While [human-made] pigment requires new molecules for each color present, structural color functions as the main method for producing color in a number of highly vivid species, where geometrical organization of usually two colorless materials creates all colors.


The structural color of the paint is what makes it so thin; it achieves complete coloration at a thickness of just 150 nanometers, making it the lightest paint ever.

In this study, the team used an electron beam evaporator, which precisely controls the rate of heating, to produce the structural paint.

Small groups of aluminum nanoparticles can self-assemble thanks to regulated evaporation because the aluminum atoms are more drawn to one another than to the oxide substrate on which they were formed.

The team can produce shapes that reflect various hues by adjusting the pressure and temperature of the electron beam evaporator.

The team notes in their article that this pressure- and temperature-controlled method "critically" guarantees high repeatability over a wide area in a single stage, reducing the cost of production and allowing large-scale manufacturing.

The paint will theoretically last for hundreds of years because the researchers mixed their structural pigment particles with a common binder.

According to Chanda, "Normal color fades because pigment loses its capacity to absorb photons."

We're not constrained by that occurrence here; once we apply structural color, it ought to endure for millennia.

This is not the first novel type of paint to make amazing claims. Many of you have probably heard of Vantablack, one of the world's blackest coatings that can block 99.96% of light.

Because of minuscule carbon nanotubes, which are similar to plasmonic paint in their super-blackness, even blacker pigments have since been produced using the same technique.

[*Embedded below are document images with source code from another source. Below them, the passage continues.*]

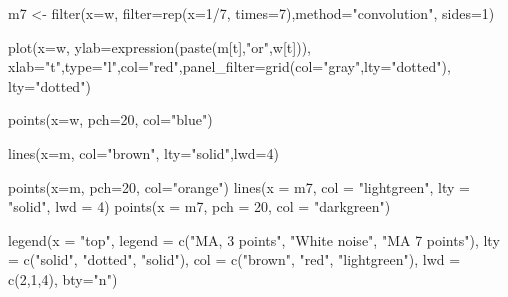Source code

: \documentclass[
]{book}
\newenvironment{Shaded}{\begin{snugshade}}{\end{snugshade}}
\newcommand{\AttributeTok}[1]{\textcolor[rgb]{0.77,0.63,0.00}{#1}}
\newcommand{\DecValTok}[1]{\textcolor[rgb]{0.00,0.00,0.81}{#1}}
\newcommand{\FunctionTok}[1]{\textcolor[rgb]{0.00,0.00,0.00}{#1}}
\newcommand{\NormalTok}[1]{#1}
\newcommand{\OtherTok}[1]{\textcolor[rgb]{0.56,0.35,0.01}{#1}}
\newcommand{\SpecialCharTok}[1]{\textcolor[rgb]{0.00,0.00,0.00}{#1}}
\newcommand{\StringTok}[1]{\textcolor[rgb]{0.31,0.60,0.02}{#1}}
\theoremstyle{definition}
\theoremstyle{definition}
\theoremstyle{definition}
\theoremstyle{definition}
\theoremstyle{remark}
\begin{document}
\begin{Shaded}
\begin{Highlighting}[]
\NormalTok{m7 }\OtherTok{\textless{}{-}} \FunctionTok{filter}\NormalTok{(}\AttributeTok{x=}\NormalTok{w, }\AttributeTok{filter=}\FunctionTok{rep}\NormalTok{(}\AttributeTok{x=}\DecValTok{1}\SpecialCharTok{/}\DecValTok{7}\NormalTok{, }\AttributeTok{times=}\DecValTok{7}\NormalTok{),}\AttributeTok{method=}\StringTok{"convolution"}\NormalTok{, }\AttributeTok{sides=}\DecValTok{1}\NormalTok{)}

\FunctionTok{plot}\NormalTok{(}\AttributeTok{x=}\NormalTok{w, }\AttributeTok{ylab=}\FunctionTok{expression}\NormalTok{(}\FunctionTok{paste}\NormalTok{(m[t],}\StringTok{"or"}\NormalTok{,w[t])), }\AttributeTok{xlab=}\StringTok{"t"}\NormalTok{,}\AttributeTok{type=}\StringTok{"l"}\NormalTok{,}\AttributeTok{col=}\StringTok{"red"}\NormalTok{,}\AttributeTok{panel\_filter=}\FunctionTok{grid}\NormalTok{(}\AttributeTok{col=}\StringTok{"gray"}\NormalTok{,}\AttributeTok{lty=}\StringTok{"dotted"}\NormalTok{), }\AttributeTok{lty=}\StringTok{"dotted"}\NormalTok{)}

\FunctionTok{points}\NormalTok{(}\AttributeTok{x=}\NormalTok{w, }\AttributeTok{pch=}\DecValTok{20}\NormalTok{, }\AttributeTok{col=}\StringTok{"blue"}\NormalTok{)}

\FunctionTok{lines}\NormalTok{(}\AttributeTok{x=}\NormalTok{m, }\AttributeTok{col=}\StringTok{"brown"}\NormalTok{, }\AttributeTok{lty=}\StringTok{"solid"}\NormalTok{,}\AttributeTok{lwd=}\DecValTok{4}\NormalTok{)}

\FunctionTok{points}\NormalTok{(}\AttributeTok{x=}\NormalTok{m, }\AttributeTok{pch=}\DecValTok{20}\NormalTok{, }\AttributeTok{col=}\StringTok{"orange"}\NormalTok{)}
\FunctionTok{lines}\NormalTok{(}\AttributeTok{x =}\NormalTok{ m7, }\AttributeTok{col =} \StringTok{"lightgreen"}\NormalTok{, }\AttributeTok{lty =} \StringTok{"solid"}\NormalTok{, }\AttributeTok{lwd =} \DecValTok{4}\NormalTok{)}
\FunctionTok{points}\NormalTok{(}\AttributeTok{x =}\NormalTok{ m7, }\AttributeTok{pch =} \DecValTok{20}\NormalTok{, }\AttributeTok{col =} \StringTok{"darkgreen"}\NormalTok{)}

\FunctionTok{legend}\NormalTok{(}\AttributeTok{x =} \StringTok{"top"}\NormalTok{, }\AttributeTok{legend =} \FunctionTok{c}\NormalTok{(}\StringTok{"MA, 3 points"}\NormalTok{, }\StringTok{"White noise"}\NormalTok{, }\StringTok{"MA 7 points"}\NormalTok{),}
         \AttributeTok{lty =} \FunctionTok{c}\NormalTok{(}\StringTok{"solid"}\NormalTok{, }\StringTok{"dotted"}\NormalTok{, }\StringTok{"solid"}\NormalTok{), }\AttributeTok{col =} \FunctionTok{c}\NormalTok{(}\StringTok{"brown"}\NormalTok{, }\StringTok{"red"}\NormalTok{, }\StringTok{"lightgreen"}\NormalTok{),}
         \AttributeTok{lwd =} \FunctionTok{c}\NormalTok{(}\DecValTok{2}\NormalTok{,}\DecValTok{1}\NormalTok{,}\DecValTok{4}\NormalTok{), }\AttributeTok{bty=}\StringTok{"n"}\NormalTok{)}
\end{Highlighting}
\end{Shaded}
\end{document}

Additionally, there is ultra-white paint, which reflects 98.1 percent of all light and is designed to drastically cut down on the need for air cooling. But unlike plasmonic paint, which uses pigments to refract light, Vantablack only comes in one hue at the moment.

However, there is still a long way to go before everyone can create their own plasmonic paint colors and paint an entire home with just one small can.

According to Chanda, "the traditional pigment paint is made in sizable facilities where they can make hundreds of gallons of paint."

"At the moment, it is still expensive to produce at an academic lab unless we go through the scale-up process."


The research has been published in Science Advances.